Abb. 3: Die berühmt gewordenen Würzburger Lügensteine enthalten zahlreiche Objekte, deren Versteinerung in einer solch dreidimensionalen Weise heute als unmöglich angesehen werden. Doch wer vermag sicher zu beurteilen, ob die Funde tatsächlich so ausgesehen haben, wie sie in der Abbildung erscheinen? Hat der Grafiker vielleicht eher das visualisiert, was er sich beim Anblick der Objekte gedacht hat? Solche Unschärfen waren nur in einigen wenige Jahrzehnten in der Frühzeit der Fossilkunde möglich – heute müssen Fälschungen so gut sein, dass sie dem Fachmann selbst dann nicht auffallen, wenn er sie in Händen hält. J. B. A. Beringer 1737

Die Fossilien wurden somit in der ersten Phase tatsächlich mehr als Bestätigung der biblischen Chronologie verstanden denn für ihre Auflösung benutzt. Die Tür zu einer „tiefen“ Erdgeschichte wurde in der Folge daher erst mal nicht aufgestoßen. In dieser Richtung war die Argumentation über die Vielfalt und Mächtigkeit von Gesteinsschichten wirksamer. Der Umfang der Fossilien führenden Schichten erwies sich als so immens, dass er bald nicht mehr als Folge nur einer einzigen, zeitlich begrenzten Flut verständlich sein konnte. Dazu kamen die Vorkommen der angeblichen Sintflut-Zeugnisse in großen Höhen, oft inmitten der Gebirge. Auch damit stießen die ersten Versuche einer natürlichen Erklärung zunehmend an die Grenze physikalischer Möglichkeiten: Wie sollte eine solcher Anstieg des Meeresspiegels möglich gewesen sein?

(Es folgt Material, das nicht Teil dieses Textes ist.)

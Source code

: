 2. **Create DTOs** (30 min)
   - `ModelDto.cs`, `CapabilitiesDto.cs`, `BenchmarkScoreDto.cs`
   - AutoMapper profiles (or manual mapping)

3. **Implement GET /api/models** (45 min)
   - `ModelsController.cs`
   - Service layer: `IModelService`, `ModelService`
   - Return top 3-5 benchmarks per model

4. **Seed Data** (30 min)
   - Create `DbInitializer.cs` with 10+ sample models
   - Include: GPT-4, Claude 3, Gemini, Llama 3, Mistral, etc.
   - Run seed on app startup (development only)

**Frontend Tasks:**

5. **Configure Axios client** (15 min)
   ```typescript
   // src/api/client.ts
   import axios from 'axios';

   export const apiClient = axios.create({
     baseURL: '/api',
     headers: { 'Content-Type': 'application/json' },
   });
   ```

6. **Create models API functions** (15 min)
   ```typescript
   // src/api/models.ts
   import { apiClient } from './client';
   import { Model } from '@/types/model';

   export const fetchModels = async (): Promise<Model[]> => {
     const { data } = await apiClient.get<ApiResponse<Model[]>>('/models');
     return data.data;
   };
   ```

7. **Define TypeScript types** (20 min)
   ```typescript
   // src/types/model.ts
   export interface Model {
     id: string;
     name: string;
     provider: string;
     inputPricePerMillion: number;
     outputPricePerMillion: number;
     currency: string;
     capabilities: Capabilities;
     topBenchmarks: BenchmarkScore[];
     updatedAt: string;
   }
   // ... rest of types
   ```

Mit der auf den Umfang der Gesteinsformationen gegründeten Ausdehnung der Erdgeschichte wurden die Fossilien gleichsam „mitgenommen“. Ihre Bedeutung lag nun darin, dass sie Zeugnis für den Charakter des Ablagerungsraums geben konnten. Aufgrund der eingebetteten Flora und Fauna konnte eine Formation als marin, festländisch oder vielleicht gar als Süßwassersediment beurteilt werden.

Die Bedeutung der Fossilien als biologisches Objekt wurde im Laufe dieser Entwicklung lange an den Rand gedrängt. Erst mit Beginn des 19. Jahrhunderts, maßgeblich durch die Arbeiten von Georges Cuvier, wurden die Versteinerungen wieder in das Zentrum der erdgeschichtlichen Forschung zurückgeführt. Erst dann wurden sie zu Zeugnissen einer Entwicklungsgeschichte des Lebens, und zu den Objekten, mit deren Hilfe das erdgeschichtliche Alter der Formationen verglichen und geordnet werden konnte.